A police officer allegedly shot a JMPD officer during an altercation in Joburg. Stock photo.
Image: 123RF/burlingham

The debate around police officers carrying firearms while off duty was reignited this week after it was alleged a SAPS member fatally wounded a JMPD member during an altercation.

Videos of the incident were shared online, showing the metro police officer with a gun in his hand and threatening to assault a man in a vehicle. 

The armed man tries to pull the other out of the vehicle before gunshots ring out and the man with the firearm is seen lying on the ground. 

Both men were said to be off-duty officers. It was not clear if their firearms were state-issued.  

The Independent Police Investigative Directorate (Ipid) confirmed it is investigating the incident. Spokesperson Robbie Raburabu said no one had been arrested. “The case would be investigated before any arrests could follow,” he said.
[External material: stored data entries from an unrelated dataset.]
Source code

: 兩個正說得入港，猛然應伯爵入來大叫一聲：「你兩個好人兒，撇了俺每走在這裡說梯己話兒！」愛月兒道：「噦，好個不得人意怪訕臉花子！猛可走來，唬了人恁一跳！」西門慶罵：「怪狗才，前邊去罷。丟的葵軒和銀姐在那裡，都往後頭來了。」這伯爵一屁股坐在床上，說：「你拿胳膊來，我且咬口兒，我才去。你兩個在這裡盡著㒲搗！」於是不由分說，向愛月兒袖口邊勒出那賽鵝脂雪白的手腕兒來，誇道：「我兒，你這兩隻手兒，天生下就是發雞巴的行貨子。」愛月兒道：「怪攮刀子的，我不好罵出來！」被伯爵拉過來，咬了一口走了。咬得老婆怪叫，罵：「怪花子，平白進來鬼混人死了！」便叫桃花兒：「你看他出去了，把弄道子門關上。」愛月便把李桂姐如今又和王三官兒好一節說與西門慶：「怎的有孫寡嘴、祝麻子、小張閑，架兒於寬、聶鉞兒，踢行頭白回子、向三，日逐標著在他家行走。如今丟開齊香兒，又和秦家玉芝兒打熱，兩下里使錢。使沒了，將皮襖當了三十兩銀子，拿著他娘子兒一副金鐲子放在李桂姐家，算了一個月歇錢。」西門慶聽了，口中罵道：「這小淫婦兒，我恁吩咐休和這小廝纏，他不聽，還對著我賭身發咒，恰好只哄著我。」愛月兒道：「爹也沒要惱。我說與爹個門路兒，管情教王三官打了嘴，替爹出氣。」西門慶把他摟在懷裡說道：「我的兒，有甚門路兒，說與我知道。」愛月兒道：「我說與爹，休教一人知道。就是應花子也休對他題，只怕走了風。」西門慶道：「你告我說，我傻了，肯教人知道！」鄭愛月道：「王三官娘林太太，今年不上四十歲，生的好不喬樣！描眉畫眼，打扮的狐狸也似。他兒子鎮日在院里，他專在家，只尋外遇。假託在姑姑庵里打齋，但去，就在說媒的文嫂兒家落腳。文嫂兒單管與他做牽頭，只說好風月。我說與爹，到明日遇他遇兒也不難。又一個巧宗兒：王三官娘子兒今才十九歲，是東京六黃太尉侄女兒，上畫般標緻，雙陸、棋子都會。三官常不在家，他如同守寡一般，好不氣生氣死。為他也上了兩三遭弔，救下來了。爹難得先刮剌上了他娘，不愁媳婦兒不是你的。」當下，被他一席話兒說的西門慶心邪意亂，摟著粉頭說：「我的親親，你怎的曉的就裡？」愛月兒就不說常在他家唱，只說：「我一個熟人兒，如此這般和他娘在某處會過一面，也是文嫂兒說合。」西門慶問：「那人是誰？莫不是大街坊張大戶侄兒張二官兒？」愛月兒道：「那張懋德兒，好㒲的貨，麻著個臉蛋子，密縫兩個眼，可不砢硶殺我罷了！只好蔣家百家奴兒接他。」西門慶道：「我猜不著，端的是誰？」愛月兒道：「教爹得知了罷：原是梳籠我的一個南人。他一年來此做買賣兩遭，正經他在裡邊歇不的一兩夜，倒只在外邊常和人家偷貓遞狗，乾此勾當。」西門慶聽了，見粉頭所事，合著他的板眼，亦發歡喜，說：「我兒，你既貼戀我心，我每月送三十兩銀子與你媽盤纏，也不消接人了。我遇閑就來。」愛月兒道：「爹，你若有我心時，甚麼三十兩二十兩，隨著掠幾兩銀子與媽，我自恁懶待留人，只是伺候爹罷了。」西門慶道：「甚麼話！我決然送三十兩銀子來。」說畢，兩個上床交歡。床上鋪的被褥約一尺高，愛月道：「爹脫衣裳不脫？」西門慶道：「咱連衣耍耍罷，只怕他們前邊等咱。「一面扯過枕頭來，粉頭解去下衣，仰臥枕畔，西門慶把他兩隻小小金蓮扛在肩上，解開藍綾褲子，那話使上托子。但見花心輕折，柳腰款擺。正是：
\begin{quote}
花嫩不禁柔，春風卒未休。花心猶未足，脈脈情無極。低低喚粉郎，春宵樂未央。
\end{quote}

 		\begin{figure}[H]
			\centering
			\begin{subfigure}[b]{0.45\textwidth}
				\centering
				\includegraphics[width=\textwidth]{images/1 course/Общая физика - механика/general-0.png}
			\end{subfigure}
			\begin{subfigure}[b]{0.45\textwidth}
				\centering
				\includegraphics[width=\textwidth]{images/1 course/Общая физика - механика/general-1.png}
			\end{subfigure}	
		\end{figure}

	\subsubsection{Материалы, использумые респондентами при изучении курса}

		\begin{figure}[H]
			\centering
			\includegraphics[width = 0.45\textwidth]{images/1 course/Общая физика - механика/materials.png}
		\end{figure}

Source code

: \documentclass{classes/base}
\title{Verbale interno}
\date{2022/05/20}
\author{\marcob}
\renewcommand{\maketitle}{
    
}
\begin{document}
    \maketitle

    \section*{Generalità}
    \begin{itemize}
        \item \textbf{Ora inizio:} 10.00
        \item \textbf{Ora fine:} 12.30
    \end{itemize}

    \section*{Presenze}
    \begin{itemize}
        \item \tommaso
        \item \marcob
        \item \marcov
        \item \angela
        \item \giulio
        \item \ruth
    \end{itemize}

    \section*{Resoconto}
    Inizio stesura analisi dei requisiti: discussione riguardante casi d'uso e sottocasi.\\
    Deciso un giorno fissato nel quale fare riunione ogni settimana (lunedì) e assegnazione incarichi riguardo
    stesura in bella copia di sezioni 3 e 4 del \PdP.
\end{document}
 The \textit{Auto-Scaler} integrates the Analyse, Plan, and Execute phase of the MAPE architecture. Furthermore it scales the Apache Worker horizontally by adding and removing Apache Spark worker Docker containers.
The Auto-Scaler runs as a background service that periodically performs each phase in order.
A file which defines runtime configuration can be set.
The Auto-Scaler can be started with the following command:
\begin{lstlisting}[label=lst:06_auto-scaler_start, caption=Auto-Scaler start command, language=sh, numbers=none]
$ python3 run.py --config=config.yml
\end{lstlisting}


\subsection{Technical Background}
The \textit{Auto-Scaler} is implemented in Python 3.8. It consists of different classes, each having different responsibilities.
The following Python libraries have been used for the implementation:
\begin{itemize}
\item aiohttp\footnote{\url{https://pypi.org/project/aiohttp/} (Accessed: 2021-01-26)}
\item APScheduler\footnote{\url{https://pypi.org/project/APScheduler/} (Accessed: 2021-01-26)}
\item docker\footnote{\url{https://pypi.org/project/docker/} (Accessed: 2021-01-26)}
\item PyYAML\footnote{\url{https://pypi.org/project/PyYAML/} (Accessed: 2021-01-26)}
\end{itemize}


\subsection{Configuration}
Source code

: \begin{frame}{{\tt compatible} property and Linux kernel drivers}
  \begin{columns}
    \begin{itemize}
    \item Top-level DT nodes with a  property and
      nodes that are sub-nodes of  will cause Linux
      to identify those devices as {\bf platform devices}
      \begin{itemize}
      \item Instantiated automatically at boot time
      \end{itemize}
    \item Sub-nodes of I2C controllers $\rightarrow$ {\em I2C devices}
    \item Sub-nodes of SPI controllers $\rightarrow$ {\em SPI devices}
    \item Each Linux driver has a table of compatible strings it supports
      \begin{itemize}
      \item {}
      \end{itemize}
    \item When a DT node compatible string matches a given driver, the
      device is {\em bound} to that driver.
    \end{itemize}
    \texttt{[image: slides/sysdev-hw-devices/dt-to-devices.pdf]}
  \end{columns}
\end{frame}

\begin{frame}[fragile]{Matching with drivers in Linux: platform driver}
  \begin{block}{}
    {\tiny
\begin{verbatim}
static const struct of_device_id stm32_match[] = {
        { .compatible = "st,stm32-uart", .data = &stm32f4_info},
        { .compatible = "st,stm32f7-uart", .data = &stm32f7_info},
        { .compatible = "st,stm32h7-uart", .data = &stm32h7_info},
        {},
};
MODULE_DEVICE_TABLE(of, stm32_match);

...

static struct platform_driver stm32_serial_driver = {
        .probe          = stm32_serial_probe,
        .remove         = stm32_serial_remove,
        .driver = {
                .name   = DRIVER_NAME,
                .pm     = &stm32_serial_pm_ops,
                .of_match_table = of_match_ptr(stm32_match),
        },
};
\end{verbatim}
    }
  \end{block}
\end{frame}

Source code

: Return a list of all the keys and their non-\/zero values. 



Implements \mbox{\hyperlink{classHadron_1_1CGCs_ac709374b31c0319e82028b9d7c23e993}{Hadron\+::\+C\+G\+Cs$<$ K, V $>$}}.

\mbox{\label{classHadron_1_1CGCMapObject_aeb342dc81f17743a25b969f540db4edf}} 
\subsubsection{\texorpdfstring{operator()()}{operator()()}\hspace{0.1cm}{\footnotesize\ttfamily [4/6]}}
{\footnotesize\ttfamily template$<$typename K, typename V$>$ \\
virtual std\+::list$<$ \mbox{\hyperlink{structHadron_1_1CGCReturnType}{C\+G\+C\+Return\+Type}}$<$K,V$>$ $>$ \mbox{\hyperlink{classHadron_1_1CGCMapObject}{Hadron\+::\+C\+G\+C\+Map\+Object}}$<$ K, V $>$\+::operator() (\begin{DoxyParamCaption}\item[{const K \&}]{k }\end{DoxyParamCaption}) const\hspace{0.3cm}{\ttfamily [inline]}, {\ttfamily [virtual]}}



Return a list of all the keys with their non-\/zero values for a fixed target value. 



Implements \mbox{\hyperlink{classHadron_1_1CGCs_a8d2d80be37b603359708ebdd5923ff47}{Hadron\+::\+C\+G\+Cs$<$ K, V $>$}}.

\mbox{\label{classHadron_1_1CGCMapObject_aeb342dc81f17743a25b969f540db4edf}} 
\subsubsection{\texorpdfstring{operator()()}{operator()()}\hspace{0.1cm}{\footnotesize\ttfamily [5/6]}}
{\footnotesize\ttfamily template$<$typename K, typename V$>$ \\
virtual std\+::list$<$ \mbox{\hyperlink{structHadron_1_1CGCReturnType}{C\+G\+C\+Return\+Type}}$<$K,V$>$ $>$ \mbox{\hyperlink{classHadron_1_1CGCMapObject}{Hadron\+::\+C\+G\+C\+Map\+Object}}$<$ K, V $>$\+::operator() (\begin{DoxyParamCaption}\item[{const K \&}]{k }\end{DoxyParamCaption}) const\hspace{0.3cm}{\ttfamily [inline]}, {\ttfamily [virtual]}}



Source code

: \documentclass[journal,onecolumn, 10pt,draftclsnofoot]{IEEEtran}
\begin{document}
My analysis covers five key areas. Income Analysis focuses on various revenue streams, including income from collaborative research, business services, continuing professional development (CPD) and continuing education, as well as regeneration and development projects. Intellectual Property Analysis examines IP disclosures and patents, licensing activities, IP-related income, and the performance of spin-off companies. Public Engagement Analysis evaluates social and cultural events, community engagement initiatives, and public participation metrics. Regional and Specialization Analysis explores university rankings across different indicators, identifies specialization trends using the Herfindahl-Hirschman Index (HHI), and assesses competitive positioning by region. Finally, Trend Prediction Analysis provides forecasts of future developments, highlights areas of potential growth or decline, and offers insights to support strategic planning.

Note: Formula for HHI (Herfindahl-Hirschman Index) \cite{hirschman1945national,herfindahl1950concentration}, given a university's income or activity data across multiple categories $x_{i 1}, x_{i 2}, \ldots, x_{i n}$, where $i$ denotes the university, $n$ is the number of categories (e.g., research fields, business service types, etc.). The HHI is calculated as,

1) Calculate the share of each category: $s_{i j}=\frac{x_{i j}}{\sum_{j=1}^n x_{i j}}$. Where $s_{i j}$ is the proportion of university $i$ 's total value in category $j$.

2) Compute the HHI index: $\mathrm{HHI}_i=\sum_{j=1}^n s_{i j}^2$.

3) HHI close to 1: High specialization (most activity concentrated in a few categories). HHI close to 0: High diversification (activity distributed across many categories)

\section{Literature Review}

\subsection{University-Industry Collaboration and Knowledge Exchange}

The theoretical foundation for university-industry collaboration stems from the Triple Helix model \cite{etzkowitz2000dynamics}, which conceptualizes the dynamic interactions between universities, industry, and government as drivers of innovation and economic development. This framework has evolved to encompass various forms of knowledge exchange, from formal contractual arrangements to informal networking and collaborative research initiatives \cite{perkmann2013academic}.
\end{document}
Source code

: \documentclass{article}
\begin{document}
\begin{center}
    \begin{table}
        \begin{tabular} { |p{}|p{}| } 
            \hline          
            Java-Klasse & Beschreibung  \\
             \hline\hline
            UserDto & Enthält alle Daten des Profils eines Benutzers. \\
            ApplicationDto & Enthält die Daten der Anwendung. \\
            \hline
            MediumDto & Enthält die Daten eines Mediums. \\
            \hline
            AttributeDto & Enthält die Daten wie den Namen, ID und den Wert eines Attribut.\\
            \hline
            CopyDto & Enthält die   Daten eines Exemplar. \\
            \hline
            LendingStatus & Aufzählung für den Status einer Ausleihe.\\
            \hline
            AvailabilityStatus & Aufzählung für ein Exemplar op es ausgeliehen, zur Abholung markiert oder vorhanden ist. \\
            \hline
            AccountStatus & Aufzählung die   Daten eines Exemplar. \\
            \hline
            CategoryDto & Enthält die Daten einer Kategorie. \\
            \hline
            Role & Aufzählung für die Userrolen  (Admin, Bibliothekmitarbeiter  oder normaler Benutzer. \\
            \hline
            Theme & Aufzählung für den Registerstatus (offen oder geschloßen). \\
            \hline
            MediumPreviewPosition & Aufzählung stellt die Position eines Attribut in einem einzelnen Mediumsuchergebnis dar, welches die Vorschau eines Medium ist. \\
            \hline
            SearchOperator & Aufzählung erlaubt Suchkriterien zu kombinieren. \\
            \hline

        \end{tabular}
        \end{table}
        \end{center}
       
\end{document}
JMPD spokesperson Xolani Fihla confirmed the incident and named the metro police officer as Const Sibusiso Zikalala of Naledi, Soweto.

He had worked in the JMPD for 16 years. 

“He had served the department well. He was working in the K9 unit where they deal with high-profile cases which involve syndicates and drug-related matters. He did his best to serve the residents of Johannesburg with dedication. We are saddened by his passing.”

The incident sparked questions around whether off-duty officers should carry guns, with some saying it has its benefits and others claiming it often did more harm than good.

According to the Policy for the Control of Firearms in South Africa: “If you are employed in the SANDF or as a law enforcement officer and you use a state firearm, you may not carry it when you are off-duty unless your commanding officer authorises this.

“If you break any of these rules, you will be committing an offence, and may be declared unfit to possess a firearm.”

The Firearms Control Act adds “the head of an official institution may authorise an employee to have the firearm in his or her possession after his or her working hours; carry the firearm on his or her person outside the premises of his or her work; or store the firearm at his or her place of residence”.

Minister of police Bheki Cele told parliament in 2013 that police members can apply for a SAPS 108 personal inventory firearm.

“Every member who has a firearm on his/her personal inventory is issued with an official safe for the safekeeping of the SAPS firearm. The possession of a prescribed safe is a prerequisite to the issuing of an official firearm on personal inventory to a member.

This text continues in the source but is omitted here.